The outlook for growth in both real disposable and real incomes has improved after Russia’s economy got through last year’s annus horribilis in relatively good shape and only a mild contraction versus the original expectations. GDP growth should return this year and higher than expected oil and commodity prices, which began recovering in November, mean the budget should record a modest 0.5% of GDP surplus this year as well as generating windfall revenues that can be spent on economic stimulus. In addition, the state has around RUB1 trillion ($13.2bn) in unspent budget funds left over from last year to add to the RUB21.5 trillion of budgeted spending for 2021.
Other economic data published March 25 also showed the economy continues to beat expectations, registering smaller declines in output than analysts had predicted. The official unemployment rate fell below 6%, although economists say that is probably more connected with the government reducing unemployment benefits than a surge in job creation, and the true rate of joblessness is likely significantly higher, reports the Moscow Times.
Construction and agriculture were the only sectors of the economy to register growth in 2020, Rosstat said as cited by the Moscow Times. Industrial production slipped by 2.9% in 2020. Retail sales slumped by 4.1% due to the nationwide lockdown last spring. Unsurprisingly, the consumption of paid services fell the sharpest, registering a 17.3% drop over the year.
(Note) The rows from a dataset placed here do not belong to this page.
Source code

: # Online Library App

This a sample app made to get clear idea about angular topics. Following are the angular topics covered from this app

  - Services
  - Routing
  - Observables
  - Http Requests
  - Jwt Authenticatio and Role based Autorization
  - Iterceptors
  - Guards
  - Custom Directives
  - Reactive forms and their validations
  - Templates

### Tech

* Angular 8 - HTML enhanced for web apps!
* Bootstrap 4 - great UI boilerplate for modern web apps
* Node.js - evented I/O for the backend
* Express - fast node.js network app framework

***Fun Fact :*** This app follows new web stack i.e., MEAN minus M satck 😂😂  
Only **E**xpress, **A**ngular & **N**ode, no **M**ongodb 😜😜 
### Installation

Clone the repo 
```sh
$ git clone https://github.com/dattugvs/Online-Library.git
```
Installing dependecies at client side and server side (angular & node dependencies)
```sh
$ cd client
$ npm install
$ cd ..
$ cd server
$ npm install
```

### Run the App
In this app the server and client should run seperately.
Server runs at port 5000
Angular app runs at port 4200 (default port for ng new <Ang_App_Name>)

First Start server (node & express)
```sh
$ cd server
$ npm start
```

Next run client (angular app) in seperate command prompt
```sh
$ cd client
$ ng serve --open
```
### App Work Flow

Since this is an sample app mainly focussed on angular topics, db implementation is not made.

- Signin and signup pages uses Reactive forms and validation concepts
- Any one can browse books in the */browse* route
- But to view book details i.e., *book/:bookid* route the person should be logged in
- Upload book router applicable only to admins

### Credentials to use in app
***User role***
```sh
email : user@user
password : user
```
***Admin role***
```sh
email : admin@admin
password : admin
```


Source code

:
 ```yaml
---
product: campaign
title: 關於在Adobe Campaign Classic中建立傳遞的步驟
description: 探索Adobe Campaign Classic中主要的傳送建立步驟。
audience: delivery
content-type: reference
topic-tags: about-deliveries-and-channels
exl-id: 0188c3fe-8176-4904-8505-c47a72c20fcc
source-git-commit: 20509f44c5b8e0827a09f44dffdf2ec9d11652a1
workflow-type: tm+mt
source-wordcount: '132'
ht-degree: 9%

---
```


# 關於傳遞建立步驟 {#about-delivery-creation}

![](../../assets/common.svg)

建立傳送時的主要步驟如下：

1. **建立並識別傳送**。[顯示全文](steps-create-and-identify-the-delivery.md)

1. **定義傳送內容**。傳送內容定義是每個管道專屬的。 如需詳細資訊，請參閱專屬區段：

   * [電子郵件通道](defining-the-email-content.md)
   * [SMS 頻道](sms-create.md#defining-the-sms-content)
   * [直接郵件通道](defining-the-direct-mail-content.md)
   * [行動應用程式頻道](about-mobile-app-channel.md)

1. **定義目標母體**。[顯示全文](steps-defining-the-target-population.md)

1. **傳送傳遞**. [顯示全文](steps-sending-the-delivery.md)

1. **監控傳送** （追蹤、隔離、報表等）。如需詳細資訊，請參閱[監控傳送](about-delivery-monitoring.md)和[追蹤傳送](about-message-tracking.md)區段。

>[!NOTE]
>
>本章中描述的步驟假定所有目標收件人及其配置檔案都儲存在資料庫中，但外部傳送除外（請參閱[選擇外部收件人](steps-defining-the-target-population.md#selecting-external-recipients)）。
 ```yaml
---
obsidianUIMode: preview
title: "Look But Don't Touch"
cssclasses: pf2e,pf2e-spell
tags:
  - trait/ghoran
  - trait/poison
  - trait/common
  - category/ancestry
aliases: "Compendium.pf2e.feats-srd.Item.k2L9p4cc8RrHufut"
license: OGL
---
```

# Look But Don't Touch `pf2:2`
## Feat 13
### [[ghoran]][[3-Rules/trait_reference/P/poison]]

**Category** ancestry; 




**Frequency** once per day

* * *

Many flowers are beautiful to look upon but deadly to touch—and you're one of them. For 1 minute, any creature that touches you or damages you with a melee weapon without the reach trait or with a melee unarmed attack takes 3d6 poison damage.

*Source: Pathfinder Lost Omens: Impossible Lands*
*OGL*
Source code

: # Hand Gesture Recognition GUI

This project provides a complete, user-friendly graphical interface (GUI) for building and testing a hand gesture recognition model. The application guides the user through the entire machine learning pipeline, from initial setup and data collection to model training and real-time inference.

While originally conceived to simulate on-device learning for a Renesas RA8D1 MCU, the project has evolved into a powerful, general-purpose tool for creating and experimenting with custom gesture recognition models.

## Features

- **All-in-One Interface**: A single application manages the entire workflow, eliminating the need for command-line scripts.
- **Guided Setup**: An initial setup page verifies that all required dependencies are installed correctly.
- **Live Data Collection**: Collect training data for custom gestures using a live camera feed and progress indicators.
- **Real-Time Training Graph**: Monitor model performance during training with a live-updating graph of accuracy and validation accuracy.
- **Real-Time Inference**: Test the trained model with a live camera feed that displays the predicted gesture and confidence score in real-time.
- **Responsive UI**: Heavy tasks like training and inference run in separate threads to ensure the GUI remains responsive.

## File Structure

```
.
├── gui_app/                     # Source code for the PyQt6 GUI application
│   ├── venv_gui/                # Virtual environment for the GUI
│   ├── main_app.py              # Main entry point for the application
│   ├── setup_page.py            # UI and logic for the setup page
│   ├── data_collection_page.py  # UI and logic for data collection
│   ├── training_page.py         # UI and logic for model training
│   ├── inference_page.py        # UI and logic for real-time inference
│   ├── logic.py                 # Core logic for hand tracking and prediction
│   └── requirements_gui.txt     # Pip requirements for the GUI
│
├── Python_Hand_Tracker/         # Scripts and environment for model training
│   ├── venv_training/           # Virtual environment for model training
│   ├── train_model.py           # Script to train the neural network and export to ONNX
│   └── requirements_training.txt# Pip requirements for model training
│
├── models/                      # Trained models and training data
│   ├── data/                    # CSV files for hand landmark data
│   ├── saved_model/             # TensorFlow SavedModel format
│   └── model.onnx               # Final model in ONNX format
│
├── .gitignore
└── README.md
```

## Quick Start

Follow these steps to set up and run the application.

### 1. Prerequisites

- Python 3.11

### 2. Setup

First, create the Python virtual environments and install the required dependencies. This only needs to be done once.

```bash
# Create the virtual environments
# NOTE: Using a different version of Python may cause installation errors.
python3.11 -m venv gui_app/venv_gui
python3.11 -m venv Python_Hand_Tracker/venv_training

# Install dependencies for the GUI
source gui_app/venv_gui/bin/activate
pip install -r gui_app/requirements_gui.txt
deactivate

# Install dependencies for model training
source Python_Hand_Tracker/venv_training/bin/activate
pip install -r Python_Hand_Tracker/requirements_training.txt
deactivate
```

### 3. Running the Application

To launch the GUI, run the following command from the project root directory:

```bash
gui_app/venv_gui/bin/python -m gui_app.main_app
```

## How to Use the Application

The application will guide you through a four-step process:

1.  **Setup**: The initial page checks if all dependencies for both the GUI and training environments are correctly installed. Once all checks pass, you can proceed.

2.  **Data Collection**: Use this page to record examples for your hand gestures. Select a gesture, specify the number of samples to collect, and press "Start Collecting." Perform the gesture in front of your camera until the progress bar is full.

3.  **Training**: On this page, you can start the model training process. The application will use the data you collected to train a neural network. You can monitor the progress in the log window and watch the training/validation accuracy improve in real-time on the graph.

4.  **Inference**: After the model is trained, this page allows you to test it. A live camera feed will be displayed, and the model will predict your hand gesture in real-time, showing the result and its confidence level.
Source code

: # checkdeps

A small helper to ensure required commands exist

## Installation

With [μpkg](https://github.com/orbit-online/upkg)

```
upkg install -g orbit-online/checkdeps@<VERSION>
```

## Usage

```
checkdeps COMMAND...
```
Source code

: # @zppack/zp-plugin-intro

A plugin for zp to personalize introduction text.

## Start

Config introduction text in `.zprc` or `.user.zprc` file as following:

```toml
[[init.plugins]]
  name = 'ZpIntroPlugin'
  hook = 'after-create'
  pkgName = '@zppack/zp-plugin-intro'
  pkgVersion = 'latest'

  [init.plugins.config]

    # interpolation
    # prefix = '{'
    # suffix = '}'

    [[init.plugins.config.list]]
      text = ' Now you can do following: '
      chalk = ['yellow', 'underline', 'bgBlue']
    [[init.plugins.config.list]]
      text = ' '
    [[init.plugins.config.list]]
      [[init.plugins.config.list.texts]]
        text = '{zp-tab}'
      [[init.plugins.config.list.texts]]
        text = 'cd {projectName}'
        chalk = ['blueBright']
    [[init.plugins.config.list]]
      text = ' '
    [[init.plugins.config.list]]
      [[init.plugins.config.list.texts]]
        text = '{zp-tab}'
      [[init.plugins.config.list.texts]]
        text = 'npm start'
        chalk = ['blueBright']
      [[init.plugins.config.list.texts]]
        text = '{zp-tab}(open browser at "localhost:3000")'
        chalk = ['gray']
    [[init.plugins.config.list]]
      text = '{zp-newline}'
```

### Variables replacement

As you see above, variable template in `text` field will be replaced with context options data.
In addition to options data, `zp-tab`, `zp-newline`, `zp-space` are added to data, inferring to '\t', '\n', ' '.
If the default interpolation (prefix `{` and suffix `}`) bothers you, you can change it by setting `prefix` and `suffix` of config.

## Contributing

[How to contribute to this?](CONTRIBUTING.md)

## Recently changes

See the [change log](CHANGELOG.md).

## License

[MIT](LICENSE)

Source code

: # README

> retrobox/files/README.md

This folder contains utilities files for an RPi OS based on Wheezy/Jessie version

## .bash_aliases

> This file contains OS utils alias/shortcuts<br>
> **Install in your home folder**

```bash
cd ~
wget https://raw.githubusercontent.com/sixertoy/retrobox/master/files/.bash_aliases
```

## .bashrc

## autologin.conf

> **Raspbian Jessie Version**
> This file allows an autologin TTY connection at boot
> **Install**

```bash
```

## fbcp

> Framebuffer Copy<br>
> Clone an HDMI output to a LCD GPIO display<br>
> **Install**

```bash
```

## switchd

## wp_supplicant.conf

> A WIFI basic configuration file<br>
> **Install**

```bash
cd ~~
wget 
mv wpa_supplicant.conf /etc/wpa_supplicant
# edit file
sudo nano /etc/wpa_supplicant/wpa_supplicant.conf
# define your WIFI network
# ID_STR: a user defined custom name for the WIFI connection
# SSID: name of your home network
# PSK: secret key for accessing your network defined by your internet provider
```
All said and done, Russia’s economic contraction in 2020 is set to be among the world’s smallest, helped by the Kremlin’s rejection of imposing a second lockdown, even as virus rates, hospitalisations and deaths surged across the country. But the pace of Russia’s economic recovery is also set to be among the slowest as with the threat of new tough US sanctions looming over the Kremlin it maintains its austerity policy.